%%
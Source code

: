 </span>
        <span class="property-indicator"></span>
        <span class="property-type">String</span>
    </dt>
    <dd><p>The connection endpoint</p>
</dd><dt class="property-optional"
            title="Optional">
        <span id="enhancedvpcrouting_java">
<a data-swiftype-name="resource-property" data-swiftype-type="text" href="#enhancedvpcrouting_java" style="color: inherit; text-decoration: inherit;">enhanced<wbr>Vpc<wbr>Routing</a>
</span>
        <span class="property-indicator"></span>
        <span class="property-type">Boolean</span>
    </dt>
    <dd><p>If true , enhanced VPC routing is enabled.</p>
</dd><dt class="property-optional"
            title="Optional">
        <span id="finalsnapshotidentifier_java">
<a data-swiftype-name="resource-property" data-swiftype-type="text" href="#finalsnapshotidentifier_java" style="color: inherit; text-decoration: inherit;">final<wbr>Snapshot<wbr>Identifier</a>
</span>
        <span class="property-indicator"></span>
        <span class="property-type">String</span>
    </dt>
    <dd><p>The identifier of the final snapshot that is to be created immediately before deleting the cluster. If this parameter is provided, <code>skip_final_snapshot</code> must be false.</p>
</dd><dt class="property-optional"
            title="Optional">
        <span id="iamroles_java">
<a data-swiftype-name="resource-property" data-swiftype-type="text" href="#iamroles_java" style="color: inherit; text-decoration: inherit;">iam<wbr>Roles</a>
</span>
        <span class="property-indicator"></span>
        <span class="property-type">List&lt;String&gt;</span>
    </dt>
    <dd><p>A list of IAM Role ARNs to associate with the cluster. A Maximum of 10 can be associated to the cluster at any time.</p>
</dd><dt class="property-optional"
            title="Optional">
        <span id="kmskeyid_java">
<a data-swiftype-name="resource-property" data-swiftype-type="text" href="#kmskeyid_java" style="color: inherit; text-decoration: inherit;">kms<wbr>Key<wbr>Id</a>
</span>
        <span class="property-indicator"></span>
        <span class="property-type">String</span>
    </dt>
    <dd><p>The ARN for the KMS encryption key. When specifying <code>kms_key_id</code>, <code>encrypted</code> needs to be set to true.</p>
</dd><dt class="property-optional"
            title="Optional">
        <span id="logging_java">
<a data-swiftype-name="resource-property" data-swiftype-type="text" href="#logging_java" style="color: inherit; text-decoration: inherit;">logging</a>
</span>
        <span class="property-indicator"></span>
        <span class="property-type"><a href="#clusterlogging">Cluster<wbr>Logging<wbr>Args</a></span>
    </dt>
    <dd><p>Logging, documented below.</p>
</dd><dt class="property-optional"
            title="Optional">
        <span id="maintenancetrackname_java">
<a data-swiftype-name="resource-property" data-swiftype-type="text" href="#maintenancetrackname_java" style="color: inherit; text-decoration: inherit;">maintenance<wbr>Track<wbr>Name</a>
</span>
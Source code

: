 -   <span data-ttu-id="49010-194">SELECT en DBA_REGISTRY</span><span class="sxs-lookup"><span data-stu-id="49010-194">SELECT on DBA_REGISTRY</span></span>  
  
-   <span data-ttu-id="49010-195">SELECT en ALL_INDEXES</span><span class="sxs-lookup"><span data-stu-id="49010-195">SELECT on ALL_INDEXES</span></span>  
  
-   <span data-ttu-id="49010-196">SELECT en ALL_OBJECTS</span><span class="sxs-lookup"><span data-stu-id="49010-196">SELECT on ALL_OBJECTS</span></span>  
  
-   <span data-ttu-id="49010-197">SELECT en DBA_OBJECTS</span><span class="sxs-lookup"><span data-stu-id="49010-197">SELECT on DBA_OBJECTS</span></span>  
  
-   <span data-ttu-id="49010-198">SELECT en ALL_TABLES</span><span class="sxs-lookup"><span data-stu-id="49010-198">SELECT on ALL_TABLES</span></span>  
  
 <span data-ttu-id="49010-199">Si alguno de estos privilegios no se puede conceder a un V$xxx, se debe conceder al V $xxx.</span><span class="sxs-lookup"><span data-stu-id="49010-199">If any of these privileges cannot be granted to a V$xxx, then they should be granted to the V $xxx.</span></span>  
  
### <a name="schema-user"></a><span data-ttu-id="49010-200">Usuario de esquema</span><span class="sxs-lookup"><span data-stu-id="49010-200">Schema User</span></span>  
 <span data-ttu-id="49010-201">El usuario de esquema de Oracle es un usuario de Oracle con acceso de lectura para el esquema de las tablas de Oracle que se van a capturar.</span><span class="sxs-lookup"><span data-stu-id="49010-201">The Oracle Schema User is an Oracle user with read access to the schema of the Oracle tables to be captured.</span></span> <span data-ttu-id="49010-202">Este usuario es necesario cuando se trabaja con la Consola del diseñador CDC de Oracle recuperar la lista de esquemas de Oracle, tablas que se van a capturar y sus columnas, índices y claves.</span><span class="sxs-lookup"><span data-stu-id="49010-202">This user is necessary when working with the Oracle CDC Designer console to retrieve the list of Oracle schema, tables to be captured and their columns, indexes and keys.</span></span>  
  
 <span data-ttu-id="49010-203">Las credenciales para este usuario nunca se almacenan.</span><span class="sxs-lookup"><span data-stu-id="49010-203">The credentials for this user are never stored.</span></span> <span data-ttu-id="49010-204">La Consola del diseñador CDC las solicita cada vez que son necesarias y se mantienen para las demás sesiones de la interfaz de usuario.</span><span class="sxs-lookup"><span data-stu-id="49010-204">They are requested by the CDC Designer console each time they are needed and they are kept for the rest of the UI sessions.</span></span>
%%
● **EXERCISE INSTRUCTIONS**:
Output the records above in full, with nothing altered.

● **ANSWER TO THIS EXERCISE**:
Source code

: </span>
        <span class="property-indicator"></span>
        <span class="property-type">String</span>
    </dt>
    <dd><p>The connection endpoint</p>
</dd><dt class="property-optional"
            title="Optional">
        <span id="enhancedvpcrouting_java">
<a data-swiftype-name="resource-property" data-swiftype-type="text" href="#enhancedvpcrouting_java" style="color: inherit; text-decoration: inherit;">enhanced<wbr>Vpc<wbr>Routing</a>
</span>
        <span class="property-indicator"></span>
        <span class="property-type">Boolean</span>
    </dt>
    <dd><p>If true , enhanced VPC routing is enabled.</p>
</dd><dt class="property-optional"
            title="Optional">
        <span id="finalsnapshotidentifier_java">
<a data-swiftype-name="resource-property" data-swiftype-type="text" href="#finalsnapshotidentifier_java" style="color: inherit; text-decoration: inherit;">final<wbr>Snapshot<wbr>Identifier</a>
</span>
        <span class="property-indicator"></span>
        <span class="property-type">String</span>
    </dt>
    <dd><p>The identifier of the final snapshot that is to be created immediately before deleting the cluster. If this parameter is provided, <code>skip_final_snapshot</code> must be false.</p>
</dd><dt class="property-optional"
            title="Optional">
        <span id="iamroles_java">
<a data-swiftype-name="resource-property" data-swiftype-type="text" href="#iamroles_java" style="color: inherit; text-decoration: inherit;">iam<wbr>Roles</a>
</span>
        <span class="property-indicator"></span>
        <span class="property-type">List&lt;String&gt;</span>
    </dt>
    <dd><p>A list of IAM Role ARNs to associate with the cluster. A Maximum of 10 can be associated to the cluster at any time.</p>
</dd><dt class="property-optional"
            title="Optional">
        <span id="kmskeyid_java">
<a data-swiftype-name="resource-property" data-swiftype-type="text" href="#kmskeyid_java" style="color: inherit; text-decoration: inherit;">kms<wbr>Key<wbr>Id</a>
</span>
        <span class="property-indicator"></span>
        <span class="property-type">String</span>
    </dt>
    <dd><p>The ARN for the KMS encryption key. When specifying <code>kms_key_id</code>, <code>encrypted</code> needs to be set to true.</p>
</dd><dt class="property-optional"
            title="Optional">
        <span id="logging_java">
<a data-swiftype-name="resource-property" data-swiftype-type="text" href="#logging_java" style="color: inherit; text-decoration: inherit;">logging</a>
</span>
        <span class="property-indicator"></span>
        <span class="property-type"><a href="#clusterlogging">Cluster<wbr>Logging<wbr>Args</a></span>
    </dt>
    <dd><p>Logging, documented below.</p>
</dd><dt class="property-optional"
            title="Optional">
        <span id="maintenancetrackname_java">
<a data-swiftype-name="resource-property" data-swiftype-type="text" href="#maintenancetrackname_java" style="color: inherit; text-decoration: inherit;">maintenance<wbr>Track<wbr>Name</a>
</span>
Source code

: -   <span data-ttu-id="49010-194">SELECT en DBA_REGISTRY</span><span class="sxs-lookup"><span data-stu-id="49010-194">SELECT on DBA_REGISTRY</span></span>  
  
-   <span data-ttu-id="49010-195">SELECT en ALL_INDEXES</span><span class="sxs-lookup"><span data-stu-id="49010-195">SELECT on ALL_INDEXES</span></span>  
  
-   <span data-ttu-id="49010-196">SELECT en ALL_OBJECTS</span><span class="sxs-lookup"><span data-stu-id="49010-196">SELECT on ALL_OBJECTS</span></span>  
  
-   <span data-ttu-id="49010-197">SELECT en DBA_OBJECTS</span><span class="sxs-lookup"><span data-stu-id="49010-197">SELECT on DBA_OBJECTS</span></span>  
  
-   <span data-ttu-id="49010-198">SELECT en ALL_TABLES</span><span class="sxs-lookup"><span data-stu-id="49010-198">SELECT on ALL_TABLES</span></span>  
  
 <span data-ttu-id="49010-199">Si alguno de estos privilegios no se puede conceder a un V$xxx, se debe conceder al V $xxx.</span><span class="sxs-lookup"><span data-stu-id="49010-199">If any of these privileges cannot be granted to a V$xxx, then they should be granted to the V $xxx.</span></span>  
  
### <a name="schema-user"></a><span data-ttu-id="49010-200">Usuario de esquema</span><span class="sxs-lookup"><span data-stu-id="49010-200">Schema User</span></span>  
 <span data-ttu-id="49010-201">El usuario de esquema de Oracle es un usuario de Oracle con acceso de lectura para el esquema de las tablas de Oracle que se van a capturar.</span><span class="sxs-lookup"><span data-stu-id="49010-201">The Oracle Schema User is an Oracle user with read access to the schema of the Oracle tables to be captured.</span></span> <span data-ttu-id="49010-202">Este usuario es necesario cuando se trabaja con la Consola del diseñador CDC de Oracle recuperar la lista de esquemas de Oracle, tablas que se van a capturar y sus columnas, índices y claves.</span><span class="sxs-lookup"><span data-stu-id="49010-202">This user is necessary when working with the Oracle CDC Designer console to retrieve the list of Oracle schema, tables to be captured and their columns, indexes and keys.</span></span>  
  
 <span data-ttu-id="49010-203">Las credenciales para este usuario nunca se almacenan.</span><span class="sxs-lookup"><span data-stu-id="49010-203">The credentials for this user are never stored.</span></span> <span data-ttu-id="49010-204">La Consola del diseñador CDC las solicita cada vez que son necesarias y se mantienen para las demás sesiones de la interfaz de usuario.</span><span class="sxs-lookup"><span data-stu-id="49010-204">They are requested by the CDC Designer console each time they are needed and they are kept for the rest of the UI sessions.</span></span>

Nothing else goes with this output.